Does A Single Mom Have To Split Lottery Winnings With Her Estranged Husband?
January 18, 2011
Holly Lahti is one lucky single mom—she won 190 million dollars in the Mega Millions lottery. But, she didn’t come forward to claim her prize for at least two days and lottery officials announced that Holly wanted the media to please respect her privacy. She’s 29, a single mom to two young children and worked as a bank teller but immediately quit after winning big—and disappeared from the town of Rathdrum, Idaho. Sources say she’s on a beach with her kids thinking things over. What is there to think over? You won big, baby! Not so fast.
According to news reports this is no Cinderella story. Lahti was charged with battery in 2003, but the charges were dropped. A mug shot of Holly with a black eye has been making the rounds. Her estranged husband Joshua is also no stranger to legal troubles—he’s been charged at least 9 times from driving under the influence, second-degree kidnapping and domestic abuse. Since Holly and Joshua are not legally divorced, legal experts are saying that she has to split the winnings with him, which could explain her absence from media appearances and abrupt departure from her job and home.
Neighbors from the small town say Holly should get to keep the entire windfall regardless of still being married—a nice idea, but not exactly the law.
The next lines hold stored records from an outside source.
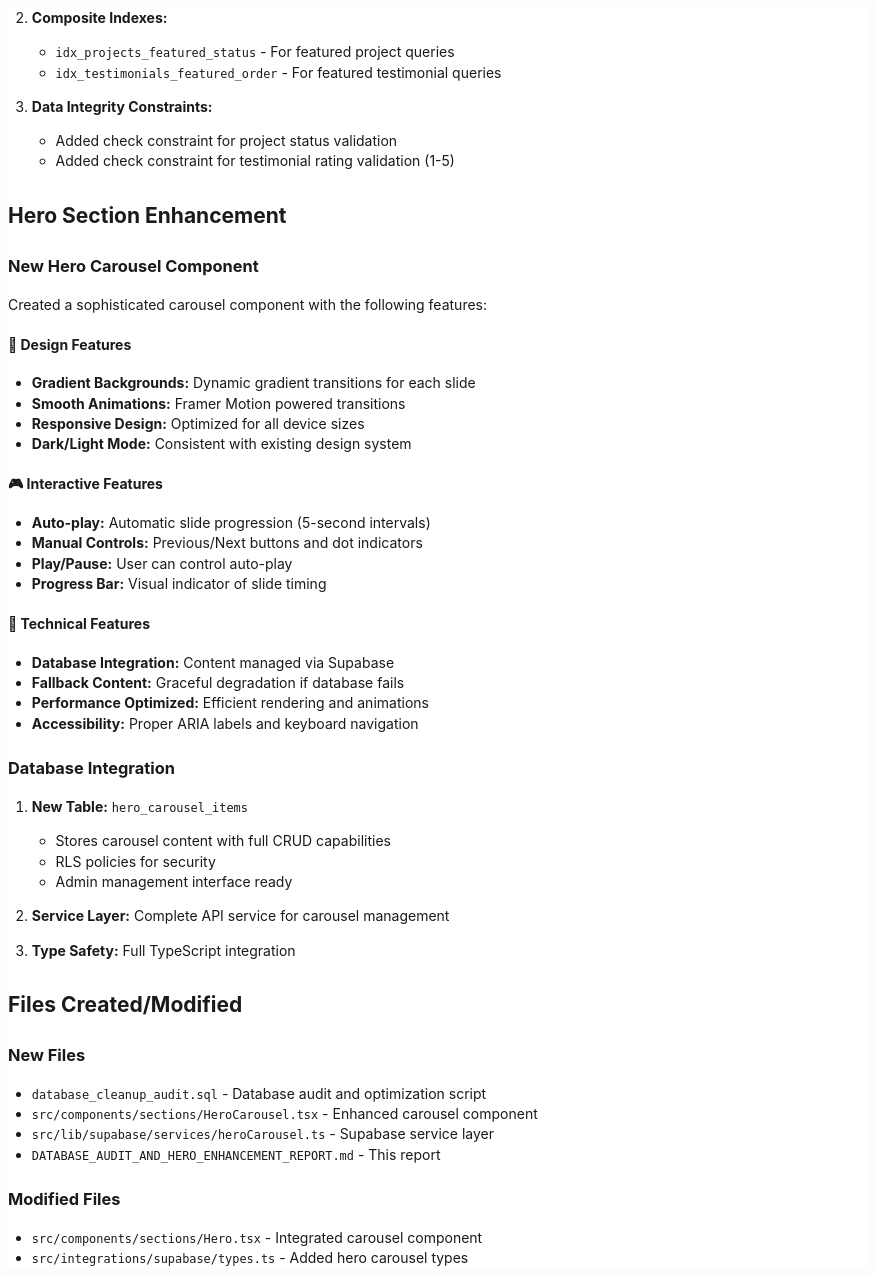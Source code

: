 2. **Composite Indexes:**
   - `idx_projects_featured_status` - For featured project queries
   - `idx_testimonials_featured_order` - For featured testimonial queries

3. **Data Integrity Constraints:**
   - Added check constraint for project status validation
   - Added check constraint for testimonial rating validation (1-5)

## Hero Section Enhancement

### New Hero Carousel Component
Created a sophisticated carousel component with the following features:

#### 🎨 Design Features
- **Gradient Backgrounds:** Dynamic gradient transitions for each slide
- **Smooth Animations:** Framer Motion powered transitions
- **Responsive Design:** Optimized for all device sizes
- **Dark/Light Mode:** Consistent with existing design system

#### 🎮 Interactive Features
- **Auto-play:** Automatic slide progression (5-second intervals)
- **Manual Controls:** Previous/Next buttons and dot indicators
- **Play/Pause:** User can control auto-play
- **Progress Bar:** Visual indicator of slide timing

#### 🔧 Technical Features
- **Database Integration:** Content managed via Supabase
- **Fallback Content:** Graceful degradation if database fails
- **Performance Optimized:** Efficient rendering and animations
- **Accessibility:** Proper ARIA labels and keyboard navigation

### Database Integration
1. **New Table:** `hero_carousel_items`
   - Stores carousel content with full CRUD capabilities
   - RLS policies for security
   - Admin management interface ready

2. **Service Layer:** Complete API service for carousel management
3. **Type Safety:** Full TypeScript integration

## Files Created/Modified

### New Files
- `database_cleanup_audit.sql` - Database audit and optimization script
- `src/components/sections/HeroCarousel.tsx` - Enhanced carousel component
- `src/lib/supabase/services/heroCarousel.ts` - Supabase service layer
- `DATABASE_AUDIT_AND_HERO_ENHANCEMENT_REPORT.md` - This report

### Modified Files
- `src/components/sections/Hero.tsx` - Integrated carousel component
- `src/integrations/supabase/types.ts` - Added hero carousel types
According to defense attorney, Rikki Klieman, the only way Holly could potentially keep the 190 million (which she’d likely take in a lump sum of 120 million) is if she proves the lottery ticket was a gift given to only her. Regardless of Joshua’s current relationship with Holly, the two are still legally wed and that union means he’s entitled to half. I’ll be honest, this guy doesn’t seem like a nice husband or loving dad, but if she didn’t divorce him then maybe that’s her problem. I mean, if he’s not entitled to half of these winnings, what does that say about John Doe, a nice guy, who gets divorced in that town. Does his wife get to keep EVERYTHING? See what I mean?
Now half of 120 million dollars is still 60 million dollars, so if a court does decide Joshua is entitled then Holly will still have a ton of money to invest and live off. Klieman suggested the couple split the money three ways and that 40 million go into a trust that their two children would split when they turn 18. I like this idea a lot, but maybe because I’m a single mom who desperately tries to save money for her kid—and it’s HARD.
I have a vase on my kitchen counter. It’s shaped like a bottle and when I was in the hospital after giving birth to JD, my friend Liss gave it to me. At the time it was filled with blue and purple flowers. When the flowers died I kept the vase on the kitchen counter in our one-bedroom apartment and when I moved I placed it on the new kitchen counter. I fill it with change and dollars whenever the mood strikes—at least once a week. My family and friends often throw handfuls of change in it too. When it’s heavy, JD and I go to the bank and we toss the change into the coin machine. I take the receipt and gather the bills from the vase and I deposit it into JD’s CD where all of his baptism, birthday and holiday gifts are. Sometimes it’s just $15, but one time it was $80. I love that JD partakes in this too. I want him to always be responsible with his money, because I was not. I was 26 and pregnant and had basically no cash saved because I was working to pay my obscene NYC rent—and buy shoes and sushi and trips to Paris—d’oh!
I’m sure we can all agree that as parents with monthly reoccurring bills (you have no idea how many times I hear myself saying, Crap, it’s the first again?) and pre-school tuition (= day care so I can work) it’s hard to save money for your child when you're getting through the month providing the basics—shelter, food, clothing, car, child care service, healthcare, and an IRA contribution.
I’m hoping that regardless of what becomes of this fortune that Holly secures her kids’ educations and futures—a lot of you are probably thinking, of course she will, but lottery winners are known to spend big and spend fast and then poof—there is NOTHING left. And the winners are dead or addicted to drugs. (Not everyone, but this does happen according to E! Investigates The Curse of the Lottery.)
Mama’s Boy Tip: If you’re having trouble saving for your child right now, put a jar or piggy bank on the kitchen counter. Toss a nickel in. It doesn’t seem like a lot, but trust me, if the piggy bank is there right in front of you, you’ll find yourself tossing money in and it will add up. When I get a coffee from the Dunkin Donuts drive-through I put the change from the purchase in this little nook in my car. At the end of the month, I put that change in JD’s jar. Stuff like that, it’s easy!
What do you think? Should Holly get to keep the winnings all to herself? Should Joshua get half? Do you think splitting the money three ways is a good idea? Do you play the lotto? (I don't, but maybe I should.) Ever win the lotto? Do you have a savings account or college fund for your child set up? How do you save for your kids when the economy is so bad?